第23話 Change the world


 私はテオに促されて洞窟に戻った。焚き火の端に座り、ぼんやりと揺れる炎を見つめていた。

 次の一手を指す前に盤面の状況をよく確認しておく必要がある。

 テオの話ではここら一帯はかつてトウキョウと呼ばれていたらしい。それが私の知っている東京のなれの果てかどうかはわからない。スカイツリーの残骸でもあれば話は早いのだが、あいにく外は一面の雪の原だ。東京を思わせるものなど何もなかった。

 しかし、テオもバルガも日本語を話す。多少、イントネーションがおかしなところもあるが、日本語なのは間違いない。顔立ちだって証明不要なほど日本人だ。

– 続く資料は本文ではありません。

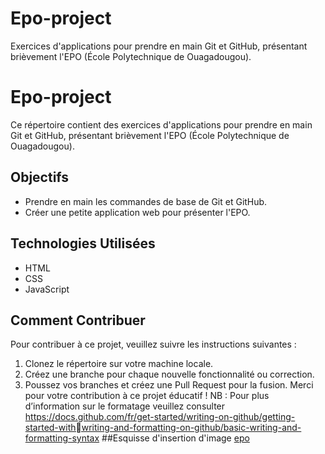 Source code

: # Epo-project
Exercices d'applications pour prendre en main Git et GitHub, présentant brièvement l'EPO  (École Polytechnique de Ouagadougou).
# Epo-project
Ce répertoire contient des exercices d'applications pour prendre en main Git et GitHub, 
présentant brièvement l'EPO (École Polytechnique de Ouagadougou).
## Objectifs
- Prendre en main les commandes de base de Git et GitHub.
- Créer une petite application web pour présenter l'EPO.
## Technologies Utilisées
- HTML
- CSS
- JavaScript
## Comment Contribuer
Pour contribuer à ce projet, veuillez suivre les instructions suivantes :
1. Clonez le répertoire sur votre machine locale.
2. Créez une branche pour chaque nouvelle fonctionnalité ou correction.
3. Poussez vos branches et créez une Pull Request pour la fusion.
Merci pour votre contribution à ce projet éducatif !
NB : Pour plus d’information sur le formatage veuillez 
consulter https://docs.github.com/fr/get-started/writing-on-github/getting-started-withwriting-and-formatting-on-github/basic-writing-and-formatting-syntax
##Esquisse d'insertion d'image
[epo](OIP.jpg)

 彼らが日本人の末裔であるなら、私は未来の日本にたどりついたことになる。それ自体は大した驚きではなかった。ヒカルに出会う前ならともかく、今さらタイムスリップ程度では動じないくらい私は奇怪なできごとに慣らされていた。しかし、文明が跡形もなくなるほどの未来とは何年先なのだろう。そもそも何がどうしてこうなってしまったのだろう。

 私はこの先どこへ向かうべきなのか。

 

「朝になればちょっと遠出することになる。」

 バルガが言った。

 彼は陶器製の瓶に入った強い香りのする酒を飲んでいた。こんな世紀末のような時代ですら酒というものはなくならないらしい。

「遠出っていったいどこに行くわけ?」

「町だよ」

 バルガは脇の下をボリボリと掻きながら言った。

「町なんてあるんだ。ここが一番の繁華街じゃなくて安心したわ。それで何しに行くわけ?」

「毛皮を売りに行く。それから冬を越すのに必要なものを買わなければならない」

「冬が来る? 今は冬じゃないの?」

「まだ冬の入り口ってとこだ。でもじきに来る。そうなれば狩りにも出られない。冬の間はここで寝て暮らすことになる。飢え死にしないだけの食い物がいる」

 私が見た外の景色はもう十分に立派な冬だったが、あれよりひどいの来るとなれば冬眠するしかあるまい。

 私は洞窟の中を改めて見回した。

 木製の棚には鍋や食器が並んでいた。壁際にはスコップやツルハシが立て掛けてあり、その隣には竹製の葛籠が積み上げられていた。浮き上がった上蓋から茶色い毛皮が詰まっているのがのぞいて見えた。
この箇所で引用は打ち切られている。